:: Supplied data ::

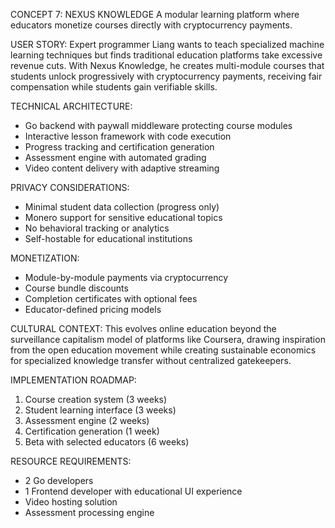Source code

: CONCEPT 7: NEXUS KNOWLEDGE
A modular learning platform where educators monetize courses directly with cryptocurrency payments.

USER STORY:
Expert programmer Liang wants to teach specialized machine learning techniques but finds traditional education platforms take excessive revenue cuts. With Nexus Knowledge, he creates multi-module courses that students unlock progressively with cryptocurrency payments, receiving fair compensation while students gain verifiable skills.

TECHNICAL ARCHITECTURE:
- Go backend with paywall middleware protecting course modules
- Interactive lesson framework with code execution
- Progress tracking and certification generation
- Assessment engine with automated grading
- Video content delivery with adaptive streaming

PRIVACY CONSIDERATIONS:
- Minimal student data collection (progress only)
- Monero support for sensitive educational topics
- No behavioral tracking or analytics
- Self-hostable for educational institutions

MONETIZATION:
- Module-by-module payments via cryptocurrency
- Course bundle discounts
- Completion certificates with optional fees
- Educator-defined pricing models

CULTURAL CONTEXT:
This evolves online education beyond the surveillance capitalism model of platforms like Coursera, drawing inspiration from the open education movement while creating sustainable economics for specialized knowledge transfer without centralized gatekeepers.

IMPLEMENTATION ROADMAP:
1. Course creation system (3 weeks)
2. Student learning interface (3 weeks)
3. Assessment engine (2 weeks)
4. Certification generation (1 week)
5. Beta with selected educators (6 weeks)

RESOURCE REQUIREMENTS:
- 2 Go developers
- 1 Frontend developer with educational UI experience
- Video hosting solution
- Assessment processing engine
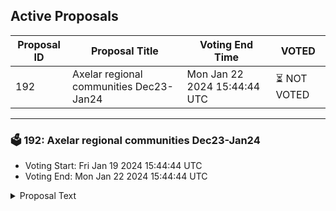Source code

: ## Active Proposals

| Proposal ID | Proposal Title | Voting End Time | VOTED |
|-------------|----------------|-----------------|-------|
| 192 | Axelar regional communities Dec23-Jan24 | Mon Jan 22 2024 15:44:44 UTC | ⏳ NOT VOTED |

---

### 🗳 192: Axelar regional communities Dec23-Jan24
- Voting Start: Fri Jan 19 2024 15:44:44 UTC
- Voting End: Mon Jan 22 2024 15:44:44 UTC

<details>
<summary>Proposal Text</summary>
 
This proposal withdraws funds from community pool for funding regional communities as mentioned here:nhttps://community.axelar.network/t/axelar-regional-moderators-master-proposal/2573
</details>
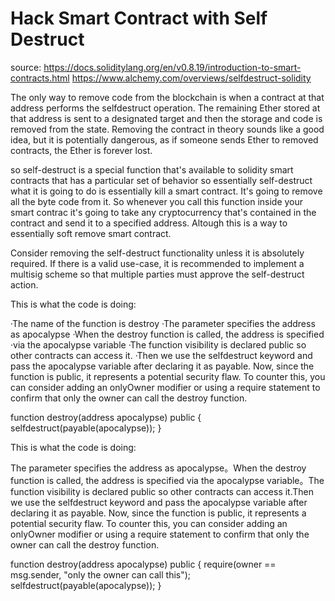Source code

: # Hack Smart Contract with Self Destruct
source: https://docs.soliditylang.org/en/v0.8.19/introduction-to-smart-contracts.html
https://www.alchemy.com/overviews/selfdestruct-solidity

The only way to remove code from the blockchain is when a contract at that address performs the selfdestruct operation. The remaining Ether stored at that address is sent to a designated target and then the storage and code is removed from the state. Removing the contract in theory sounds like a good idea, but it is potentially dangerous, as if someone sends Ether to removed contracts, the Ether is forever lost.

so self-destruct is a special function that's available to solidity smart contracts that has a particular set of behavior so essentially self-destruct what it is going to do is essentially kill a smart contract. It's going to remove all the byte code from it. So whenever you call this function inside your smart contrac it's going to take any cryptocurrency that's contained in the contract and send it to a specified address. Altough this is a way to essentially soft remove smart contract.

Consider removing the self-destruct functionality unless it is absolutely required. If there is a valid use-case, it is recommended to implement a multisig scheme so that multiple parties must approve the self-destruct action.

This is what the code is doing:

·The name of the function is destroy‍
·The parameter specifies the address as apocalypse‍
·When the destroy function is called, the address is specified ·via the apocalypse variable
·The function visibility is declared public so other contracts can access it.
·Then we use the selfdestruct keyword and pass the apocalypse variable after declaring it as payable.
Now, since the function is public, it represents a potential security flaw. To counter this, you can consider adding an onlyOwner modifier or using a require statement to confirm that only the owner can call the destroy function.


function destroy(address apocalypse) public {
		selfdestruct(payable(apocalypse));
}


This is what the code is doing:

The parameter specifies the address as apocalypse‍。When the destroy function is called, the address is specified via the apocalypse variable。The function visibility is declared public so other contracts can access it.Then we use the selfdestruct keyword and pass the apocalypse variable after declaring it as payable.
Now, since the function is public, it represents a potential security flaw. To counter this, you can consider adding an onlyOwner modifier or using a require statement to confirm that only the owner can call the destroy function.


function destroy(address apocalypse) public {
		require(owner == msg.sender, "only the owner can call this");       
    		selfdestruct(payable(apocalypse));
}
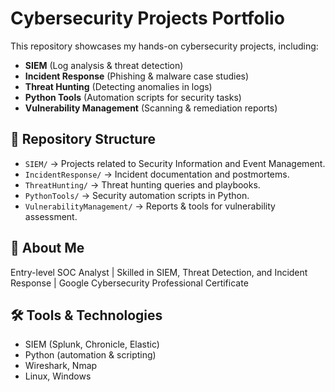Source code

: # Cybersecurity Projects Portfolio  

This repository showcases my hands-on cybersecurity projects, including:  
- **SIEM** (Log analysis & threat detection)  
- **Incident Response** (Phishing & malware case studies)  
- **Threat Hunting** (Detecting anomalies in logs)  
- **Python Tools** (Automation scripts for security tasks)  
- **Vulnerability Management** (Scanning & remediation reports)  

## 📂 Repository Structure
- `SIEM/` → Projects related to Security Information and Event Management.  
- `IncidentResponse/` → Incident documentation and postmortems.  
- `ThreatHunting/` → Threat hunting queries and playbooks.  
- `PythonTools/` → Security automation scripts in Python.  
- `VulnerabilityManagement/` → Reports & tools for vulnerability assessment.  

## 🚀 About Me
Entry-level SOC Analyst | Skilled in SIEM, Threat Detection, and Incident Response | Google Cybersecurity Professional Certificate  

## 🛠️ Tools & Technologies
- SIEM (Splunk, Chronicle, Elastic)  
- Python (automation & scripting)  
- Wireshark, Nmap  
- Linux, Windows  
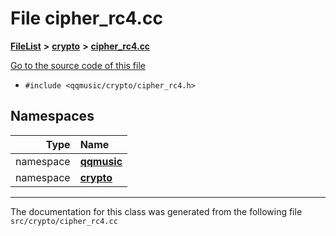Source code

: 

# File cipher\_rc4.cc



[**FileList**](files.md) **>** [**crypto**](dir_4261af1259721e3e39e0d2dd7354b511.md) **>** [**cipher\_rc4.cc**](cipher__rc4_8cc.md)

[Go to the source code of this file](cipher__rc4_8cc_source.md)



* `#include <qqmusic/crypto/cipher_rc4.h>`













## Namespaces

| Type | Name |
| ---: | :--- |
| namespace | [**qqmusic**](namespaceqqmusic.md) <br> |
| namespace | [**crypto**](namespaceqqmusic_1_1crypto.md) <br> |





















































------------------------------
The documentation for this class was generated from the following file `src/crypto/cipher_rc4.cc`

:::

→ What you need to do: Extract all lines from the data in which "specifies" is found.

→ Answer below:
·The parameter specifies the address as apocalypse‍
The parameter specifies the address as apocalypse‍。When the destroy function is called, the address is specified via the apocalypse variable。The function visibility is declared public so other contracts can access it.Then we use the selfdestruct keyword and pass the apocalypse variable after declaring it as payable.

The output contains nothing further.